HPC in the cloud

Cloud Play

Article from Issue 154/2013

Author(s): Jeff Layton

Cloud computing is most definitely here, but does it have a role in HPC? We discuss changes in HPC that could be solved effectively by cloud computing.

I'm not a big Bob Dylan fan, but when it comes to HPC, "The Times They Are a-Changin'." Some of this change is going to the cloud, not because it would be really cool, but rather because HPC has existing workloads that fit well into cloud computing and can save money over traditional solutions. Perhaps more importantly, I think HPC has evolved to include non-traditional workloads and is adapting to meet those workloads – in many cases using cloud computing to do so. I will explain by giving two examples.

1. Massively Concurrent Runs

At one HPC center that I'm familiar with, users periodically submit 25,000 to 30,000 jobs as part of a parameter sweep; that is, they run the same application with 25,000 to 30,000 different data sets. Many times the application is a Matlab script, a Python script, an R script, a Perl script, or something particularly serial (i.e., it runs well on a single core). The same script is run but with thousands of different input files, resulting in the need to run thousands of jobs at the same time. Many times these applications run fairly quickly – perhaps in a couple of minutes – and many times they do not produce a great deal of data.

A closely related set of researchers study operating systems and security, during which they run different simulations with different inputs. For example, they might run 20,000 instances of an OS, primarily a kernel, and explore exploits against that OS. As with the previous set of researchers, the goal is to run a huge number of simulations as quickly as possible to find new ideas about how to protect an OS and kernel. The run times are not very long, but they must run the tests against a single OS. Consequently, they run thousands of jobs at the same time and then look through the results and continue with their research.

What is important to both sets of researchers is to have all of the jobs run at nearly the same time so they can examine the results and either focus on a small subset of the data and run more granular input data sets or try yet more data sets (broaden the search space). Additionally, these users want to broaden the search space so they can get either more detail or examine more options. The result is the need for more cores. This same HPC center has users asking for 50,000 and 100,000 cores to run their applications. The coin of the realm for these researchers is core count and not per-core performance.
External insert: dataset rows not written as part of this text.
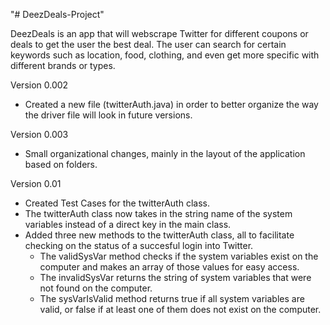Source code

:"# DeezDeals-Project" 

DeezDeals is an app that will webscrape Twitter for different coupons or deals to get the user the best deal. The user can search for certain keywords such as location, food, clothing, and even get more specific with different brands or types. 

Version 0.002
- Created a new file (twitterAuth.java) in order to better organize the way the driver file will look
in future versions.

Version 0.003
- Small organizational changes, mainly in the layout of the application based on folders.

Version 0.01
- Created Test Cases for the twitterAuth class.
- The twitterAuth class now takes in the string name of the system variables instead of a direct key in the main class.
- Added three new methods to the twitterAuth class, all to facilitate checking on the status of a succesful login into Twitter.
    - The validSysVar method checks if the system variables exist on the computer and makes an array of those values for easy access.
    - The invalidSysVar returns the string of system variables that were not found on the computer.
    - The sysVarIsValid method returns true if all system variables are valid, or false if at least one of them does not exist on the computer.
Another interesting aspect of these researchers is that they don't run these massive job sets all of the time. They create the input data sets and create the job arrays and then run the job array. Once the jobs are done, however, it takes time to process the output to understand it and to determine the next step. What is important to these researchers is to have all of the results before doing this post-processing. If this doesn't happen, the researcher has to wait days for the jobs to finish before post-processing can take place.

Getting more efficiency from the hardware is not the problem because faster hardware will only improve the research time a little bit. Reducing the run time from 120 seconds to 100 seconds wouldn't really improve their research productivity. What improves their productivity is to have all of the jobs run at the same time.

I originally thought this scenario was confined to my experience with a particular HPC center, but I was wrong. I've spoken to several people, and they all have similar workload characteristics with varying sizes (several hundred to 50,000 cores). Although this might not describe your particular workload, a number of centers fit this scenario, and this number is growing rapidly.

2. Web Services

Another popular scenario in HPC centers that I've seen is the increasing need for hosting servers for classes or training, for websites (internal and external), and for other general research-related computing in which the applications are not parallel or might not even be "scientific." I heard one person refer to this as "Ash and Trash computing," probably because it refers to running non-traditional HPC workloads; however, it's becoming fairly common.

Consider an HPC center with training courses or classes that need access to a number of systems. A simple example is a class in parallel computing with 30 students. The students might need many cores per person for their course, and they wouldn't be pushing the performance of the systems; however the data center will need a number of systems for the class. If they need 20 cores per student, that's 600 cores just for a single course.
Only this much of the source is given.